A 2005 Supreme Court ruling opened the door for direct-to-consumer sales, but progress has been slow — until recently. Last year, U.S. wineries shipped 3.95 million cases, or 47 million bottles of wine, directly to consumers. Those sales totaled $1.82 billion, up a whopping 15.5 percent from the previous year. Those numbers are from an annual report issued in February by ShipCompliant, a company that helps wineries navigate the morass of state regulations on direct-to-consumer shipping, and Wines & Vines, an industry publication. Direct shipping is now legal in some form or another to customers in 40 states and the District of Columbia.

“It used to be direct consumer sales was the cherry on top of the sundae for wineries in the Napa Valley,” Rex Stults, spokesman for the Napa Valley Vintners, a trade association, told the Napa Valley Register. “Now it’s the ice cream.”

Stults wasn’t so hungry when I contacted him a few days later. “We have an hourglass situation, with producers and importers at the top putting more wines in the market

and consumer demand expanding at the bottom,” he said. “But the middle — the wholesaler tier — is constricted, so it’s difficult for that production at the top to filter through to its market.”

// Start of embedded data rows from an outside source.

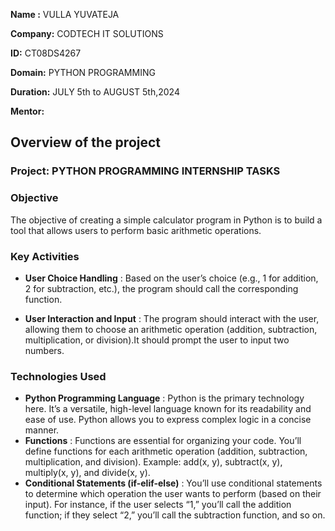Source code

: **Name :** VULLA YUVATEJA

**Company:** CODTECH IT SOLUTIONS

**ID:** CT08DS4267

**Domain:** PYTHON PROGRAMMING

**Duration:** JULY 5th to AUGUST 5th,2024

**Mentor:**


## Overview of the project

### Project: PYTHON PROGRAMMING INTERNSHIP TASKS 

### Objective

The objective of creating a simple calculator program in Python is to build a tool that allows users to perform basic arithmetic operations.

### Key Activities

- **User Choice Handling** : Based on the user’s choice (e.g., 1 for addition, 2 for subtraction, etc.), the program should call the corresponding function.

- **User Interaction and Input** : The program should interact with the user, allowing them to choose an arithmetic operation (addition, subtraction, multiplication, or division).It should prompt the user to input two numbers.


### Technologies Used

- **Python Programming Language** : Python is the primary technology here. It’s a versatile, high-level language known for its readability and ease of use. Python allows you to express complex logic in a concise manner.
- **Functions** : Functions are essential for organizing your code. You’ll define functions for each arithmetic operation (addition, subtraction, multiplication, and division).
Example: add(x, y), subtract(x, y), multiply(x, y), and divide(x, y).
- **Conditional Statements (if-elif-else)** : You’ll use conditional statements to determine which operation the user wants to perform (based on their input).
For instance, if the user selects “1,” you’ll call the addition function; if they select “2,” you’ll call the subtraction function, and so on.





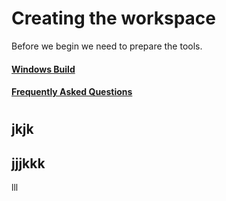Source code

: # Creating the workspace
Before we begin we need to prepare the tools.

#### [Windows Build](part1/windows_build.md)
#### [Frequently Asked Questions](part1/faqs.md)


# 


## jkjk


## jjjkkk

lll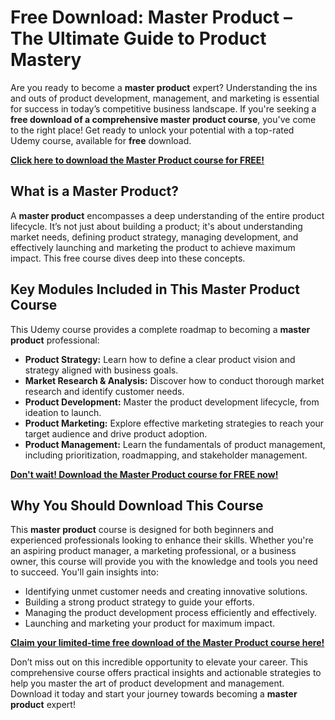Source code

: # Free Download: Master Product – The Ultimate Guide to Product Mastery

Are you ready to become a **master product** expert? Understanding the ins and outs of product development, management, and marketing is essential for success in today’s competitive business landscape. If you're seeking a **free download of a comprehensive master product course**, you've come to the right place! Get ready to unlock your potential with a top-rated Udemy course, available for **free** download.

[**Click here to download the Master Product course for FREE!**](https://udemywork.com/master-product)

## What is a Master Product?

A **master product** encompasses a deep understanding of the entire product lifecycle. It’s not just about building a product; it's about understanding market needs, defining product strategy, managing development, and effectively launching and marketing the product to achieve maximum impact. This free course dives deep into these concepts.

## Key Modules Included in This Master Product Course

This Udemy course provides a complete roadmap to becoming a **master product** professional:

*   **Product Strategy:** Learn how to define a clear product vision and strategy aligned with business goals.
*   **Market Research & Analysis:** Discover how to conduct thorough market research and identify customer needs.
*   **Product Development:** Master the product development lifecycle, from ideation to launch.
*   **Product Marketing:** Explore effective marketing strategies to reach your target audience and drive product adoption.
*   **Product Management:** Learn the fundamentals of product management, including prioritization, roadmapping, and stakeholder management.

[**Don't wait! Download the Master Product course for FREE now!**](https://udemywork.com/master-product)

## Why You Should Download This Course

This **master product** course is designed for both beginners and experienced professionals looking to enhance their skills. Whether you're an aspiring product manager, a marketing professional, or a business owner, this course will provide you with the knowledge and tools you need to succeed. You'll gain insights into:

*   Identifying unmet customer needs and creating innovative solutions.
*   Building a strong product strategy to guide your efforts.
*   Managing the product development process efficiently and effectively.
*   Launching and marketing your product for maximum impact.

[**Claim your limited-time free download of the Master Product course here!**](https://udemywork.com/master-product)

Don’t miss out on this incredible opportunity to elevate your career. This comprehensive course offers practical insights and actionable strategies to help you master the art of product development and management. Download it today and start your journey towards becoming a **master product** expert!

Napa Valley Vintners has 510 member wineries, and 78 percent of those produce fewer than 10,000 cases a year, Stults explained. “These are the wineries harmed by the constraints in the wholesale market,” he said. “They rely on direct shipping.”  

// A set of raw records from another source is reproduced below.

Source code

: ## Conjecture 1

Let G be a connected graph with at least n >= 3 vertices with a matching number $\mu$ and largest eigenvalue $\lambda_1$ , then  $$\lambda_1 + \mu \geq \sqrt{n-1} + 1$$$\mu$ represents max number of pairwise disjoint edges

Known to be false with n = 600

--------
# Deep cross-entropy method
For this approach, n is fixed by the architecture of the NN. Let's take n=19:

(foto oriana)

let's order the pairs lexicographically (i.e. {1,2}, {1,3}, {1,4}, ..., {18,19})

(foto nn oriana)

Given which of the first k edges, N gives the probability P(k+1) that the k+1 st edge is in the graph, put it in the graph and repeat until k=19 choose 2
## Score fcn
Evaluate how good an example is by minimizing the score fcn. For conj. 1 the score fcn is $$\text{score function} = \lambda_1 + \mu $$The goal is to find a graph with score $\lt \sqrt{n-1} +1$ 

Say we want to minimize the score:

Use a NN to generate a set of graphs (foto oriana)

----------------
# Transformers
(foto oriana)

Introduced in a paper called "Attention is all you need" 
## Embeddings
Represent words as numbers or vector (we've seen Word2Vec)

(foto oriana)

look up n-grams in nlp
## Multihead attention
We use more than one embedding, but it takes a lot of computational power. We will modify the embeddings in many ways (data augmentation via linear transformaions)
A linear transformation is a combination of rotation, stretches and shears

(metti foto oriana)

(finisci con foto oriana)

Steve Gross, vice president of the Wine Institute, the California-wide trade association, agrees. “Direct contact with people who visit your winery is such a great brand-building tool,” he said. “We would hate to have legislatures take that away.”

Yet some wineries are bumping up against limits set in their county-issued use permits on the number of visitors they can welcome each year. They want to raise those limits to increase sales.

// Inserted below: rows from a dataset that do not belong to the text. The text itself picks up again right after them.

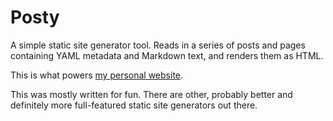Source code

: # Posty

A simple static site generator tool. Reads in a series of posts and pages
containing YAML metadata and Markdown text, and renders them as HTML.

This is what powers [my personal website](https://nickpegg.com).

This was mostly written for fun. There are other, probably better and
definitely more full-featured static site generators out there.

“I can predict five years of sales based on our mailing list,” said Colin MacPhail, general manager of Larkmead Vineyards in Calistoga. That dedicated customer base proved helpful in the 2011 vintage, when an unusually rainy season kept yields low, he said.

The three-tier system of alcoholic beverage distribution will be around for a while longer. But the direct-to-consumer channel is here to stay and is growing in importance each year. It has entwined itself, like a vine tendril on a trellis wire, into the essence of the wine industry.